## REQUIREMENT
Pull out every line below containing the word "https".

(Collection entries)
= Beginning of Section =

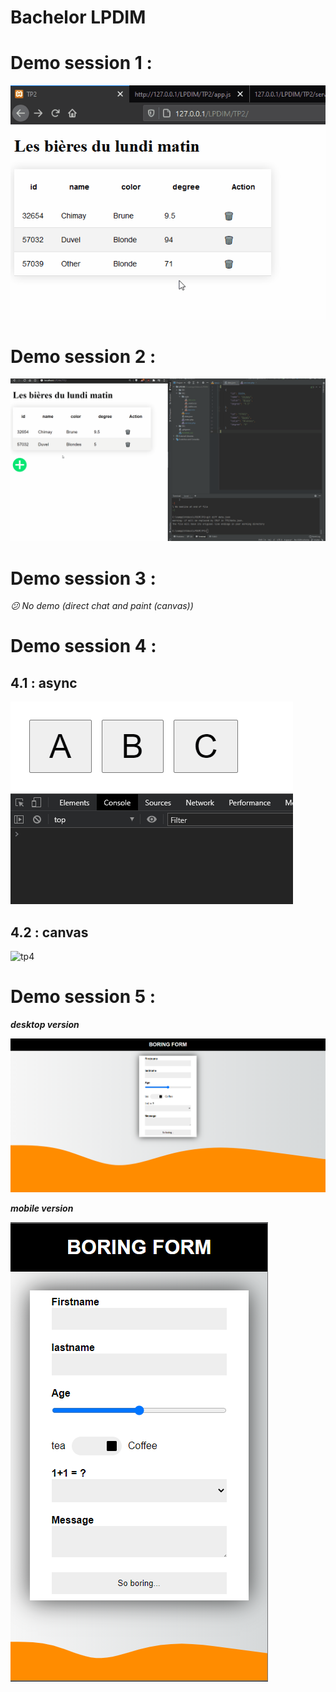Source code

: # Bachelor LPDIM

# Demo session 1 :
![tp1](https://raw.githubusercontent.com/nathan-cuvellier/BachelorDIM-Javascript/master/TP1/img/tp1.gif)
# Demo session 2 :
![tp2](https://raw.githubusercontent.com/nathan-cuvellier/BachelorDIM-Javascript/master/TP2/img/tp2.gif)

# Demo session 3 :
*:confused: No demo (direct chat and paint (canvas))*

# Demo session 4 :
## 4.1 : async
![tp4](https://raw.githubusercontent.com/nathan-cuvellier/BachelorDIM-Javascript/master/TP4/async/img/tp4.gif)

## 4.2 : canvas
![tp4](https://raw.githubusercontent.com/nathan-cuvellier/BachelorDIM-Javascript/master/TP4/canvas/img/tp4.gif)

# Demo session 5 :

***desktop version***

![tp5 desktop](https://raw.githubusercontent.com/nathan-cuvellier/BachelorDIM-Javascript/master/TP5/img/screen-desktop.png)

***mobile version***

![tp5 mobile](https://raw.githubusercontent.com/nathan-cuvellier/BachelorDIM-Javascript/master/TP5/img/screen-mobile.png)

= End of Section =

## YOUR RESPONSE
![tp1](https://raw.githubusercontent.com/nathan-cuvellier/BachelorDIM-Javascript/master/TP1/img/tp1.gif)
![tp2](https://raw.githubusercontent.com/nathan-cuvellier/BachelorDIM-Javascript/master/TP2/img/tp2.gif)
![tp4](https://raw.githubusercontent.com/nathan-cuvellier/BachelorDIM-Javascript/master/TP4/async/img/tp4.gif)
![tp4](https://raw.githubusercontent.com/nathan-cuvellier/BachelorDIM-Javascript/master/TP4/canvas/img/tp4.gif)
![tp5 desktop](https://raw.githubusercontent.com/nathan-cuvellier/BachelorDIM-Javascript/master/TP5/img/screen-desktop.png)
![tp5 mobile](https://raw.githubusercontent.com/nathan-cuvellier/BachelorDIM-Javascript/master/TP5/img/screen-mobile.png)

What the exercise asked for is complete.